BEGIN DATA PROVIDED

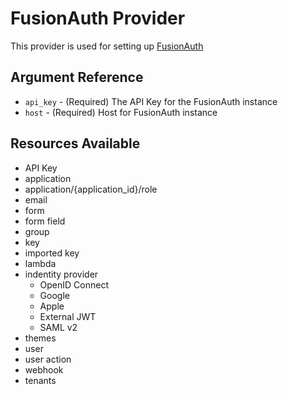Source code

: # FusionAuth Provider

This provider is used for setting up [FusionAuth](https://fusionauth.io)

## Argument Reference

* `api_key` - (Required) The API Key for the FusionAuth instance
* `host` - (Required) Host for FusionAuth instance

## Resources Available

* API Key
* application
* application/{application_id}/role
* email
* form
* form field
* group
* key
* imported key
* lambda
* indentity provider
    - OpenID Connect
    - Google
    - Apple
    - External JWT
    - SAML v2
* themes
* user
* user action
* webhook
* tenants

END DATA PROVIDED

PROBLEM REQUIREMENTS: Print all of the entries word for word. Omit the pictures they contain.

ANSWER SPACE:
Source code

: # FusionAuth Provider

This provider is used for setting up [FusionAuth](https://fusionauth.io)

## Argument Reference

* `api_key` - (Required) The API Key for the FusionAuth instance
* `host` - (Required) Host for FusionAuth instance

## Resources Available

* API Key
* application
* application/{application_id}/role
* email
* form
* form field
* group
* key
* imported key
* lambda
* indentity provider
    - OpenID Connect
    - Google
    - Apple
    - External JWT
    - SAML v2
* themes
* user
* user action
* webhook
* tenants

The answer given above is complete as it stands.